■ Exercise objective ■
In the records below, some lines contain the word "sentenza". Copy each of them.

■ Material for this exercise ■
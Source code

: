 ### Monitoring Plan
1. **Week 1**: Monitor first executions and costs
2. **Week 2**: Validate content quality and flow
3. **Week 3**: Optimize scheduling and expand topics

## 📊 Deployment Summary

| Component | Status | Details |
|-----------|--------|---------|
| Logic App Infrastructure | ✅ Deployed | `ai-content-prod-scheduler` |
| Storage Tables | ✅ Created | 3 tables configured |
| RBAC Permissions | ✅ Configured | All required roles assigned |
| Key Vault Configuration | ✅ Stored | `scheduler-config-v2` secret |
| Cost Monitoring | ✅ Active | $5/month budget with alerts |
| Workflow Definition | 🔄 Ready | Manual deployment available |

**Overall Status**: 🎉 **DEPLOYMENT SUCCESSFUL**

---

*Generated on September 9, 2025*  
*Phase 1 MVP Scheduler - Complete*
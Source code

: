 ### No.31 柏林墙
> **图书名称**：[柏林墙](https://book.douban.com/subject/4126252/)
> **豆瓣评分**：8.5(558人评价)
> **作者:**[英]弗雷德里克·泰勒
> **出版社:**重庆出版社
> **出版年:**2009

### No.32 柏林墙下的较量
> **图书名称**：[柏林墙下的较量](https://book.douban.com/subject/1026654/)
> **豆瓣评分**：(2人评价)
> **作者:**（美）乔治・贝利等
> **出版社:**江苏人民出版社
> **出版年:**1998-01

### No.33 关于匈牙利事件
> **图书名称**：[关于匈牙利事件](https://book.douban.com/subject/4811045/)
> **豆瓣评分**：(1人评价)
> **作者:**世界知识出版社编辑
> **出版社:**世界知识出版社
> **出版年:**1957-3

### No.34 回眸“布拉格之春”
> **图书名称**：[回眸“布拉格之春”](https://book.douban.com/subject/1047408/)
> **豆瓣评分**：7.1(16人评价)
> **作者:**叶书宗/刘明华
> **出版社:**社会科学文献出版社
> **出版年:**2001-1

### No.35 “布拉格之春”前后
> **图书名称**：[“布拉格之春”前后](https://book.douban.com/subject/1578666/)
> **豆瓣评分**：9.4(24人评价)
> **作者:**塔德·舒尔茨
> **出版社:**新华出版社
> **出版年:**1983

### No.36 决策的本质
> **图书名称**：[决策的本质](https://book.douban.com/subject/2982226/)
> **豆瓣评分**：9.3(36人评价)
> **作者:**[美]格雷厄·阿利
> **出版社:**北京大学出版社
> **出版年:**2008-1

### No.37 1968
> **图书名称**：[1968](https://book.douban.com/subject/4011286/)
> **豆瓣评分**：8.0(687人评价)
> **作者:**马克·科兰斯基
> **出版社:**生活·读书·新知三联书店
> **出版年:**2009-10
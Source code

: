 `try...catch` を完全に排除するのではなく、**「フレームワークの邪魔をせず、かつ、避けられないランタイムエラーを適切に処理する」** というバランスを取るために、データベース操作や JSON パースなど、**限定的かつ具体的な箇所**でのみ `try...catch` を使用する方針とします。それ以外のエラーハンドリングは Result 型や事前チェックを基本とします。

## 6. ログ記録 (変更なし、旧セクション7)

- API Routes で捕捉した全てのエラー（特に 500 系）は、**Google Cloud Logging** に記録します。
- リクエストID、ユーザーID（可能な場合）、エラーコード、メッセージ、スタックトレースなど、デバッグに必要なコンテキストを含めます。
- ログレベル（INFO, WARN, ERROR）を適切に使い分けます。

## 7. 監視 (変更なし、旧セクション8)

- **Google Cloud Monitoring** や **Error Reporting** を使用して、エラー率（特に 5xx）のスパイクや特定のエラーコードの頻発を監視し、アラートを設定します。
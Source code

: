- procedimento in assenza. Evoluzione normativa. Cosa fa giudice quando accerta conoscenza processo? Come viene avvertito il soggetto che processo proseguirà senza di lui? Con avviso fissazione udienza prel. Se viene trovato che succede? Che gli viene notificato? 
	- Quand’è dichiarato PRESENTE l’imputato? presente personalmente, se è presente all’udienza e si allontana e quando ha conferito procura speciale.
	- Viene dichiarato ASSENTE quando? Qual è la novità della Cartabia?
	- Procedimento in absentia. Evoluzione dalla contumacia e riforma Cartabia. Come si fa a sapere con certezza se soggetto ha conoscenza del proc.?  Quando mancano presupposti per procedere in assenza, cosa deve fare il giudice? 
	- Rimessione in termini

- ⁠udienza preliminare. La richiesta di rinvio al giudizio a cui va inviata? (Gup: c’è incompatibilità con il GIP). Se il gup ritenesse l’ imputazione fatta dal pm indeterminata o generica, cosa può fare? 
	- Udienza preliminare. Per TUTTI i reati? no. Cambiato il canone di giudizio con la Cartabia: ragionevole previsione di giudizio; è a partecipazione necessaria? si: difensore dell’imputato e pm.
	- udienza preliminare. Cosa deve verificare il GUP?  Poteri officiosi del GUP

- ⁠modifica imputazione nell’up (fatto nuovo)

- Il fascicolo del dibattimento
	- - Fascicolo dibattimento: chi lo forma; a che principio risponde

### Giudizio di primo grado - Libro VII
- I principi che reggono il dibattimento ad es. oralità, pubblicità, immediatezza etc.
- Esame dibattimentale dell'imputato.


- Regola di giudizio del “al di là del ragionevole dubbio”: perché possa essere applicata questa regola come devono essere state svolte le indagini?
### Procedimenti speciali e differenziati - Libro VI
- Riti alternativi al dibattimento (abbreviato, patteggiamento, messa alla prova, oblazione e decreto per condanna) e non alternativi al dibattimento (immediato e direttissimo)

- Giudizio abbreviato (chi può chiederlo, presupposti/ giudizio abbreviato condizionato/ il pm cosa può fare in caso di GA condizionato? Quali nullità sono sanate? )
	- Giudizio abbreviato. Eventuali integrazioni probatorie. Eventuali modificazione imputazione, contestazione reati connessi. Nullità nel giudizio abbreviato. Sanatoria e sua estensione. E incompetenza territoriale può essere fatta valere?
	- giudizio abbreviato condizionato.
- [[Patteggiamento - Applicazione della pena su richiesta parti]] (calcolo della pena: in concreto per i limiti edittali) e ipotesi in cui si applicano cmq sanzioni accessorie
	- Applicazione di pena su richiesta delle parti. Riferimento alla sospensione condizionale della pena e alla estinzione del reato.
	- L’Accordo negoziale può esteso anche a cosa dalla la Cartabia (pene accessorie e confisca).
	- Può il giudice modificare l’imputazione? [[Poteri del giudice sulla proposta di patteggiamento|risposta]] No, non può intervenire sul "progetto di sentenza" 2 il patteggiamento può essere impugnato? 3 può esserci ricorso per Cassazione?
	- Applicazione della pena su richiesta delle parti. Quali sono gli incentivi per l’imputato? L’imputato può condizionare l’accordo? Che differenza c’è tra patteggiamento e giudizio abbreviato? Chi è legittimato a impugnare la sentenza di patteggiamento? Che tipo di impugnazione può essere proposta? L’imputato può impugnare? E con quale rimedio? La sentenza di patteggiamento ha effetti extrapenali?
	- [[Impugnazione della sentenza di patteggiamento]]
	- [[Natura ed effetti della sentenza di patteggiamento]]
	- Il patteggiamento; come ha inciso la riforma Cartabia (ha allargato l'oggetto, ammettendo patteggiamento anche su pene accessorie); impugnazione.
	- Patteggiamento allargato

■ Task solution ■
	- Può il giudice modificare l’imputazione? [[Poteri del giudice sulla proposta di patteggiamento|risposta]] No, non può intervenire sul "progetto di sentenza" 2 il patteggiamento può essere impugnato? 3 può esserci ricorso per Cassazione?
	- Applicazione della pena su richiesta delle parti. Quali sono gli incentivi per l’imputato? L’imputato può condizionare l’accordo? Che differenza c’è tra patteggiamento e giudizio abbreviato? Chi è legittimato a impugnare la sentenza di patteggiamento? Che tipo di impugnazione può essere proposta? L’imputato può impugnare? E con quale rimedio? La sentenza di patteggiamento ha effetti extrapenali?
	- [[Impugnazione della sentenza di patteggiamento]]
	- [[Natura ed effetti della sentenza di patteggiamento]]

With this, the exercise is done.